• [Material for the task]
###

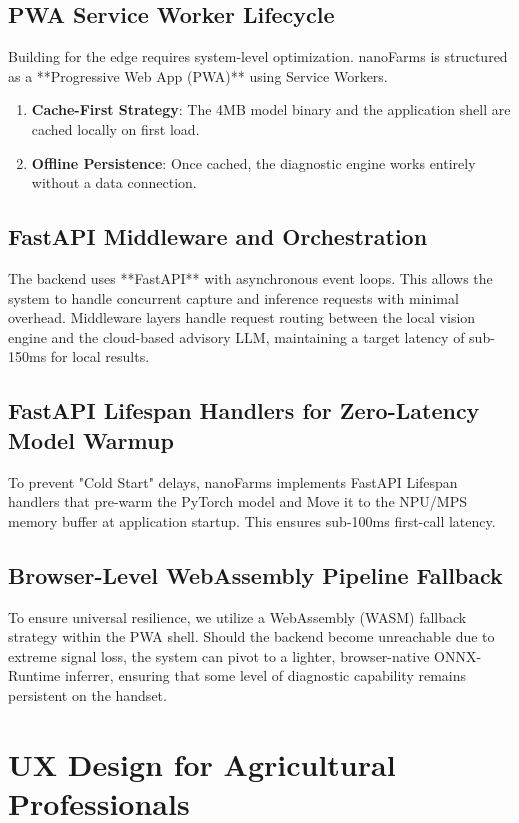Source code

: \documentclass[11pt,onecolumn]{article}
\begin{document}
\subsection{PWA Service Worker Lifecycle}
Building for the edge requires system-level optimization. nanoFarms is structured as a **Progressive Web App (PWA)** using Service Workers.
\begin{enumerate}
    \item \textbf{Cache-First Strategy}: The 4MB model binary and the application shell are cached locally on first load.
    \item \textbf{Offline Persistence}: Once cached, the diagnostic engine works entirely without a data connection.
\end{enumerate}

\subsection{FastAPI Middleware and Orchestration}
The backend uses **FastAPI** with asynchronous event loops. This allows the system to handle concurrent capture and inference requests with minimal overhead. Middleware layers handle request routing between the local vision engine and the cloud-based advisory LLM, maintaining a target latency of sub-150ms for local results.

\subsection{FastAPI Lifespan Handlers for Zero-Latency Model Warmup}
To prevent "Cold Start" delays, nanoFarms implements FastAPI Lifespan handlers that pre-warm the PyTorch model and Move it to the NPU/MPS memory buffer at application startup. This ensures sub-100ms first-call latency.

\subsection{Browser-Level WebAssembly Pipeline Fallback}
To ensure universal resilience, we utilize a WebAssembly (WASM) fallback strategy within the PWA shell. Should the backend become unreachable due to extreme signal loss, the system can pivot to a lighter, browser-native ONNX-Runtime inferrer, ensuring that some level of diagnostic capability remains persistent on the handset.

\section{UX Design for Agricultural Professionals}
\end{document}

###

Print the material above once more, exactly. No pictures belong in it.

• [Task output]
Source code

: \documentclass[11pt,onecolumn]{article}
\begin{document}
\subsection{PWA Service Worker Lifecycle}
Building for the edge requires system-level optimization. nanoFarms is structured as a **Progressive Web App (PWA)** using Service Workers.
\begin{enumerate}
    \item \textbf{Cache-First Strategy}: The 4MB model binary and the application shell are cached locally on first load.
    \item \textbf{Offline Persistence}: Once cached, the diagnostic engine works entirely without a data connection.
\end{enumerate}

\subsection{FastAPI Middleware and Orchestration}
The backend uses **FastAPI** with asynchronous event loops. This allows the system to handle concurrent capture and inference requests with minimal overhead. Middleware layers handle request routing between the local vision engine and the cloud-based advisory LLM, maintaining a target latency of sub-150ms for local results.

\subsection{FastAPI Lifespan Handlers for Zero-Latency Model Warmup}
To prevent "Cold Start" delays, nanoFarms implements FastAPI Lifespan handlers that pre-warm the PyTorch model and Move it to the NPU/MPS memory buffer at application startup. This ensures sub-100ms first-call latency.

\subsection{Browser-Level WebAssembly Pipeline Fallback}
To ensure universal resilience, we utilize a WebAssembly (WASM) fallback strategy within the PWA shell. Should the backend become unreachable due to extreme signal loss, the system can pivot to a lighter, browser-native ONNX-Runtime inferrer, ensuring that some level of diagnostic capability remains persistent on the handset.

\section{UX Design for Agricultural Professionals}
\end{document}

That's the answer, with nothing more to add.